Task brief ▸ Using the records below, transcribe word for word the stretch from the line that contains "[Steps for contributing, such" through the line that contains "This project was", both end lines included, and nothing else.

(Source texts of formatted documents)
####################

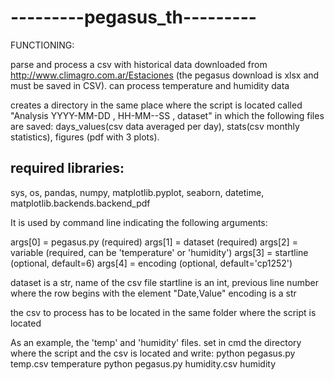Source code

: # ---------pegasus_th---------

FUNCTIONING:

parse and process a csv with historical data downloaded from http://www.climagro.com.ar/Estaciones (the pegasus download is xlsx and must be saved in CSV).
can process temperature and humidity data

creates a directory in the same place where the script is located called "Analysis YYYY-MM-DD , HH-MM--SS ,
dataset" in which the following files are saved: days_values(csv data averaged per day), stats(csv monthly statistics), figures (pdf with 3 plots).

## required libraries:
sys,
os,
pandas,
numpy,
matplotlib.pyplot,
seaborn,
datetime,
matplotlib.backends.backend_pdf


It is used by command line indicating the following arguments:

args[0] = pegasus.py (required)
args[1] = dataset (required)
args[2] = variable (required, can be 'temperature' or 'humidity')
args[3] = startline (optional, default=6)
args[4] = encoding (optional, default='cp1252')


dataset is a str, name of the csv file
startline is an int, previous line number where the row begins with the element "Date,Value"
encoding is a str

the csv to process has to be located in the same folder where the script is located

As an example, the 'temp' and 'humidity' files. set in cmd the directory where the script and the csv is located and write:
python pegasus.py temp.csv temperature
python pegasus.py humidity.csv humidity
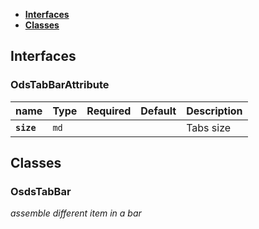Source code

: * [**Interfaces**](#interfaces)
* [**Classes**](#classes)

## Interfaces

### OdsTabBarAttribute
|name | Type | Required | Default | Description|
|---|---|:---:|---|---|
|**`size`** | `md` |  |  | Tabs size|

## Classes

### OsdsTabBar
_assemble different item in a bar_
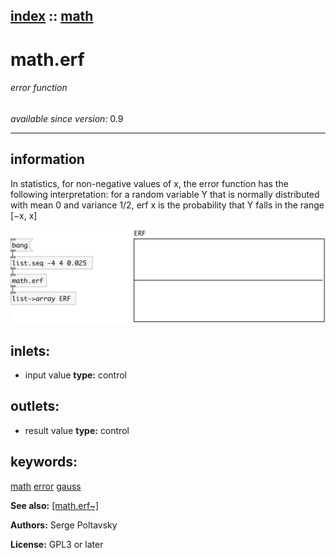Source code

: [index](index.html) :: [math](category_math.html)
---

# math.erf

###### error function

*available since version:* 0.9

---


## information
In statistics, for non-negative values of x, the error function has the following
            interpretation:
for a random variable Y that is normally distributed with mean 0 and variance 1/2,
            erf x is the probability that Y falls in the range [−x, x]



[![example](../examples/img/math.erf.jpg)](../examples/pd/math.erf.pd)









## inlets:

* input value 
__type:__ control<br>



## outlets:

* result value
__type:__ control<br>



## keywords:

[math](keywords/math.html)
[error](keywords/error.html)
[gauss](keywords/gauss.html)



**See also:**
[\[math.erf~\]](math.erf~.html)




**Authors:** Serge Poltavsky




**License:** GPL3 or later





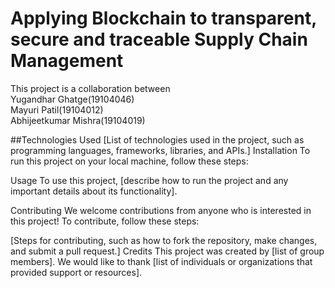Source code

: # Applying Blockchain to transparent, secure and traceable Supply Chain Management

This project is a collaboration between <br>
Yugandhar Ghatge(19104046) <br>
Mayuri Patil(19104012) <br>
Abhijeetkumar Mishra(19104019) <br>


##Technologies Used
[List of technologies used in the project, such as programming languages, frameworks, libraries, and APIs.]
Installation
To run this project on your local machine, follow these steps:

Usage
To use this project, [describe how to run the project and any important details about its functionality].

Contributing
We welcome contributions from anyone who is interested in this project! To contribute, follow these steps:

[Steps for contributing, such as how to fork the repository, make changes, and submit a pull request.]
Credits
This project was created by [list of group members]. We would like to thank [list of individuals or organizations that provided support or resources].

####################

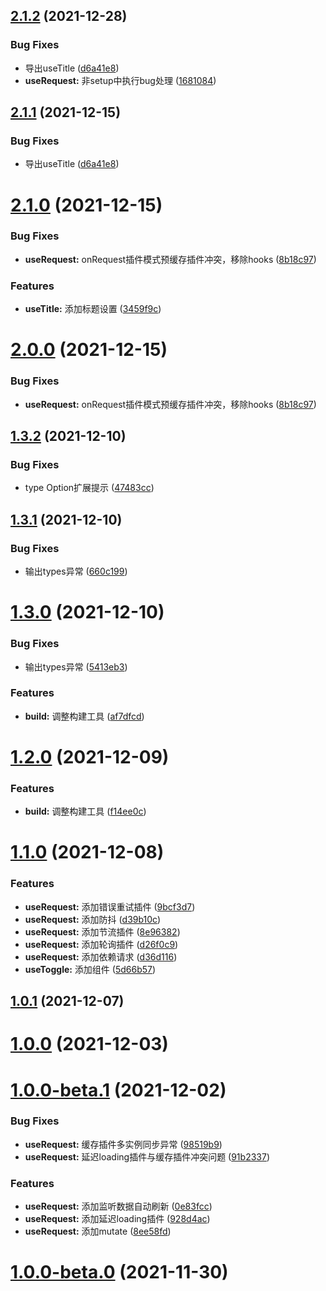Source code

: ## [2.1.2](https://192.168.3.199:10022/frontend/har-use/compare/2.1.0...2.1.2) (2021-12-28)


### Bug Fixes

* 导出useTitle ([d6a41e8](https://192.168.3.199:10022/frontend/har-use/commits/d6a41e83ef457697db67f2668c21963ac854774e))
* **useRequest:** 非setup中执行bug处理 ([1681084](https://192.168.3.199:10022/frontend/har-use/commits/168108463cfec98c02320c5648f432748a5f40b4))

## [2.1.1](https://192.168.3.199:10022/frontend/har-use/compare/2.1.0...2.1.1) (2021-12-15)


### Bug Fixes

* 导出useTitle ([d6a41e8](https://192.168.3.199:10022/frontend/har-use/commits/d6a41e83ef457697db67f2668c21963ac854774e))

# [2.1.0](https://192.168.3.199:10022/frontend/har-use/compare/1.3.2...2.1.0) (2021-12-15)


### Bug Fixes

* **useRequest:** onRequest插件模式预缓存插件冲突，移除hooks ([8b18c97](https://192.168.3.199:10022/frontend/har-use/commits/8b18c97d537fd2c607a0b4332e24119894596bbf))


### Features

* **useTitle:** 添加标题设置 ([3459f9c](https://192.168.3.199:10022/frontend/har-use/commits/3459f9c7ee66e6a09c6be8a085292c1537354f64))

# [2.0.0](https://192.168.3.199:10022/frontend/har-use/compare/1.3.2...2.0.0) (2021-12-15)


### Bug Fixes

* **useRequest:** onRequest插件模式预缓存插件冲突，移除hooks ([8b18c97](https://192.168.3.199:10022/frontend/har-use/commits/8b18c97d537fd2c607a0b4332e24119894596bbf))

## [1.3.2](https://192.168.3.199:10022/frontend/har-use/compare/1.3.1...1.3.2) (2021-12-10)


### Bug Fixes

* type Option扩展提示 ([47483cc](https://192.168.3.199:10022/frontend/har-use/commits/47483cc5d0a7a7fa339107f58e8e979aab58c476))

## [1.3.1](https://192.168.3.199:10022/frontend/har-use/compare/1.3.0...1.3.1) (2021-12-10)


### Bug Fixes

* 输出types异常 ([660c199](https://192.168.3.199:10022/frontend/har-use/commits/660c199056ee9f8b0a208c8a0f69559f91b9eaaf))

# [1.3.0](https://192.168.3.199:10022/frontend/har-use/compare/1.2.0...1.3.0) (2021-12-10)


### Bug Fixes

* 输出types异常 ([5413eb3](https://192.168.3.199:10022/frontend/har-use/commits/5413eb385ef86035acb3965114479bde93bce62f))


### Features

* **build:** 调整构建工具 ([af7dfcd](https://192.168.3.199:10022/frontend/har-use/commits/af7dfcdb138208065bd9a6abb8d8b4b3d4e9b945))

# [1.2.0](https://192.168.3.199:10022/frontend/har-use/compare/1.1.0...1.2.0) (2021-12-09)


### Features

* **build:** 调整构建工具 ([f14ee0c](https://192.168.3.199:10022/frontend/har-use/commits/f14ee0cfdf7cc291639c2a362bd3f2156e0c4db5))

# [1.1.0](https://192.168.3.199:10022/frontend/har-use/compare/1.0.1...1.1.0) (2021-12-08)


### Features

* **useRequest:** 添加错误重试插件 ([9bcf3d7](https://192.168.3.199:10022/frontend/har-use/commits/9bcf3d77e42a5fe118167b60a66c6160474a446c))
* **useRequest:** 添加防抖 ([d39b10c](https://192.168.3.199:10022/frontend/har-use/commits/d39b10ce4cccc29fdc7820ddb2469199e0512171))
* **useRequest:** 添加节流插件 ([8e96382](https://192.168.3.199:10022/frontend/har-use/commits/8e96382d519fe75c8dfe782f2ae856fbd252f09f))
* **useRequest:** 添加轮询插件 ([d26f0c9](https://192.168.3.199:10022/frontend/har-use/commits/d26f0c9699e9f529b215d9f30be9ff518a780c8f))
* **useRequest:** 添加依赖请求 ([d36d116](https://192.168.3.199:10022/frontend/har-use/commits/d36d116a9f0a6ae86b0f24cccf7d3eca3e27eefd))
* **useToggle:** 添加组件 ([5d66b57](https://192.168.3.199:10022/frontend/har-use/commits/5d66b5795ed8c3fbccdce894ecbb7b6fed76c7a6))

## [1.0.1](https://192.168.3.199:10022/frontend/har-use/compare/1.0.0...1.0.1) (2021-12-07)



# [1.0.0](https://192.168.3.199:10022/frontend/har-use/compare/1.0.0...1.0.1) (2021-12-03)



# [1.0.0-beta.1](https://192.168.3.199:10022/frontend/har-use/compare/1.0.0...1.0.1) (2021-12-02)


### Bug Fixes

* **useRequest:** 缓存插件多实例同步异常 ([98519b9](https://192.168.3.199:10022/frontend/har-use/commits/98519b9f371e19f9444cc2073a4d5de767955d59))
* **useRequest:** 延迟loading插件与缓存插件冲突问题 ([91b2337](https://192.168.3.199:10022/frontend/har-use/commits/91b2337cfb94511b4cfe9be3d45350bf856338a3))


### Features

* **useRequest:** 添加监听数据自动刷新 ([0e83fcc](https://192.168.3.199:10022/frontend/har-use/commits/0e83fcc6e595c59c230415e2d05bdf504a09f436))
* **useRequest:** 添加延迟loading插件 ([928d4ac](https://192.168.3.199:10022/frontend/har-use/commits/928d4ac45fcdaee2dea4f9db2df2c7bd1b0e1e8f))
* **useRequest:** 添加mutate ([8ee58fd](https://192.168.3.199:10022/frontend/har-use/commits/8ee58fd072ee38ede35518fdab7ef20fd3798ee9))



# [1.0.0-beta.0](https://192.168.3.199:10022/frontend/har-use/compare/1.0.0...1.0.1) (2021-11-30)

####################

Response to the exercise ▸
[Steps for contributing, such as how to fork the repository, make changes, and submit a pull request.]
Credits
This project was created by [list of group members]. We would like to thank [list of individuals or organizations that provided support or resources].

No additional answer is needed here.